§ SUPPLIED MATERIAL:
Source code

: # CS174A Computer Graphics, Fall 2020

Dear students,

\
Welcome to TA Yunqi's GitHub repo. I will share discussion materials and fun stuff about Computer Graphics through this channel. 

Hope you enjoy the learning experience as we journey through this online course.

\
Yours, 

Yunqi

§ WORK TASK:
Go through the records above and retype each one exactly.

§ REPLY TO THE TASK:
Source code

: # CS174A Computer Graphics, Fall 2020

Dear students,

\
Welcome to TA Yunqi's GitHub repo. I will share discussion materials and fun stuff about Computer Graphics through this channel. 

Hope you enjoy the learning experience as we journey through this online course.

\
Yours, 

Yunqi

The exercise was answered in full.